Grünes Wachstum ist volkswirtschaftliches Greenwashing. Diese Erkenntnis hat sich angesichts kontinuierlich steigender globaler Emissionen und der Gefahr eines ökologischen und gesellschaftlichen Kollapses durch Kipppunkte im Erdsystem auch unter vielen etablierten Wissenschaftler*innen durchgesetzt: In dem 2024 erschienenen „State of the Climate Report“ argumentieren William J. Ripple, Johan Rockström und andere: „In einer Welt mit begrenzten Ressourcen ist unbegrenztes Wachstum eine gefährliche Illusion.
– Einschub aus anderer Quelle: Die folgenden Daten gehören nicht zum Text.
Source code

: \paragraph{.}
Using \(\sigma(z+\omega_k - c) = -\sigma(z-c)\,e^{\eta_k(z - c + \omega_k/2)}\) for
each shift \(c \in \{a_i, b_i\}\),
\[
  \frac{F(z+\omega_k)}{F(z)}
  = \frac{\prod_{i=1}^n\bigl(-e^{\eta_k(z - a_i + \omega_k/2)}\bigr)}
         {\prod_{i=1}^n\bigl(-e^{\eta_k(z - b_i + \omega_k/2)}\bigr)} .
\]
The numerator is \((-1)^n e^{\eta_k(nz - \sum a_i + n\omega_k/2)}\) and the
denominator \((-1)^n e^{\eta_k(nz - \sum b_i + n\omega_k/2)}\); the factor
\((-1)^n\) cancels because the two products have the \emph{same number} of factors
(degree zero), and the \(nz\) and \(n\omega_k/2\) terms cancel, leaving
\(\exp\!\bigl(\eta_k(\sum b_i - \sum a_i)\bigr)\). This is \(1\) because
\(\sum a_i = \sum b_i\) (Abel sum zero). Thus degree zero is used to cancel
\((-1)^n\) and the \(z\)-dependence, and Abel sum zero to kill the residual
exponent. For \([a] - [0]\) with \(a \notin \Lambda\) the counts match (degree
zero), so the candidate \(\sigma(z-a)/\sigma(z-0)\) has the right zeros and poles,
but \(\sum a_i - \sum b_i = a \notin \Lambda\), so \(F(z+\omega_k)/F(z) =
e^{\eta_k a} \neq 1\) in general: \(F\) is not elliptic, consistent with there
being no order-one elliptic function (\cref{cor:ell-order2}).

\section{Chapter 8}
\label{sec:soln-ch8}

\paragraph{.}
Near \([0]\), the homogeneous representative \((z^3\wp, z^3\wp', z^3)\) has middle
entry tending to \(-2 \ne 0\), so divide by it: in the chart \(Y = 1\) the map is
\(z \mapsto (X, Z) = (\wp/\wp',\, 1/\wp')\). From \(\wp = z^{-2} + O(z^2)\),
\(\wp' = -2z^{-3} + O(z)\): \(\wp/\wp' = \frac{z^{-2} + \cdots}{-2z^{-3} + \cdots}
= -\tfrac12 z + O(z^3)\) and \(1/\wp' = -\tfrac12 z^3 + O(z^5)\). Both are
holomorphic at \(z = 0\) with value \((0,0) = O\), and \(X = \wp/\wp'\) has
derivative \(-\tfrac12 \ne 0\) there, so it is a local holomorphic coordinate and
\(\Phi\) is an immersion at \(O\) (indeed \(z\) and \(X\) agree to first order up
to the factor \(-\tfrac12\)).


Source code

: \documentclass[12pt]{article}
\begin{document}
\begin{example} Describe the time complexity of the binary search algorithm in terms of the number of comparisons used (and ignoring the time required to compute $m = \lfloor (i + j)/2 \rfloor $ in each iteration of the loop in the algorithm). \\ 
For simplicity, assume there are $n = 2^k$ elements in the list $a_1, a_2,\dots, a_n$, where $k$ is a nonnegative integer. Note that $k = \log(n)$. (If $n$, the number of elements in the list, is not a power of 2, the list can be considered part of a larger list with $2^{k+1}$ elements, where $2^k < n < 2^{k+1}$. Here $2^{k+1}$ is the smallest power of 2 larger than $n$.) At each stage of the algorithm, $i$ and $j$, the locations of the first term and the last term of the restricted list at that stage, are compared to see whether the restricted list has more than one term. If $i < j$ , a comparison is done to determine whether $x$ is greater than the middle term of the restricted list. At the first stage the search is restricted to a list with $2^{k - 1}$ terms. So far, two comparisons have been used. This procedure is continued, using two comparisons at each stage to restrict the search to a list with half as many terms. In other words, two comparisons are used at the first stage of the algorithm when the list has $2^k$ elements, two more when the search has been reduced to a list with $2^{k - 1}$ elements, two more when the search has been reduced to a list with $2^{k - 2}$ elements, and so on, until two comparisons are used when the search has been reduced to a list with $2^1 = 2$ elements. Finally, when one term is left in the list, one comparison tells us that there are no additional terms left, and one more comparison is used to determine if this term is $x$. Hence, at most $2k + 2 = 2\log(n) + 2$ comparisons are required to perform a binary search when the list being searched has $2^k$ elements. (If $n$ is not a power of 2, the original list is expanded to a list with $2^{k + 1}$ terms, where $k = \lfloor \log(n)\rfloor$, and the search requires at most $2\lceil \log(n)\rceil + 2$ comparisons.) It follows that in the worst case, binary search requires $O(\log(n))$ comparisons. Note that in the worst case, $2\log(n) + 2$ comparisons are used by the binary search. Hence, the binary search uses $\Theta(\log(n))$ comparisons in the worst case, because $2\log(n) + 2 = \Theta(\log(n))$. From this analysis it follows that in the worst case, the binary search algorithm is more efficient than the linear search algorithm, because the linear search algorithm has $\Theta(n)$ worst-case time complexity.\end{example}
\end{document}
Wir brauchen mutige, transformative Veränderungen: eine drastische Reduzierung von Überkonsum und Verschwendung, insbesondere durch die Wohlhabenden […] und die Einführung eines ökologischen und postwachstumsorientierten Wirtschaftsrahmens, der soziale Gerechtigkeit gewährleistet.“
Wachstum macht das Leben nicht besser
Nach Jahrzehnten intensiver Forschung in der Wohlfahrtsökonomik, Sozialgeschichte und Glücksforschung bildet sich zunehmend die Erkenntnis heraus, dass das BIP „unser Leben falsch misst“ (so ein berühmter Bericht von Joseph Stiglitz, Amartya Sen und Jean-Paul Fitoussi). Ein steigendes BIP führt in Gesellschaften des Globalen Nordens nicht mehr dazu, dass sich das Wohlergehen verbessert. Diese Studien zeigen, dass ab einer gewissen Einkommensschwelle Gleichheit viel entscheidender für gesellschaftliche Wohlfahrt ist als steigende Pro-Kopf-Einkommen und dass in Industrieländern ungefähr seit den 1980er Jahren trotz weiteren Wachstums Wohlfahrt und Lebensqualität stagnieren oder sogar zurückgehen. Wachstum ist daher „unwirtschaftlich“ geworden.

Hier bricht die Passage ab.